- [Task input]
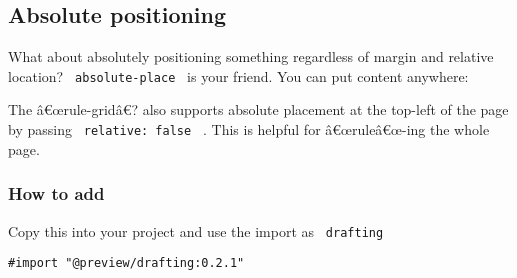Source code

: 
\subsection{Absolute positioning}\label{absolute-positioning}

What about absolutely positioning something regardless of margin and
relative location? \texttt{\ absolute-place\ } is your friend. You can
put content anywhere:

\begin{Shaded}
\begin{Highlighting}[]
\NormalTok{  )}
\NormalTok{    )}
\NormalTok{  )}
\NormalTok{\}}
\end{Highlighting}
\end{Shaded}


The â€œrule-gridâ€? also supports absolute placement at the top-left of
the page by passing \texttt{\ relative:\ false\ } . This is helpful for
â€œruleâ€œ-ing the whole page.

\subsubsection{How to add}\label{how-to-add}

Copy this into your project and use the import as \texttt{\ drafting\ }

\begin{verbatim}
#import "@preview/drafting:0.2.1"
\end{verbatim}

- [Exercise requirements] When a line in the data holds the word "label", show that line.

- [Response to this task]
\subsection{Absolute positioning}\label{absolute-positioning}
\subsubsection{How to add}\label{how-to-add}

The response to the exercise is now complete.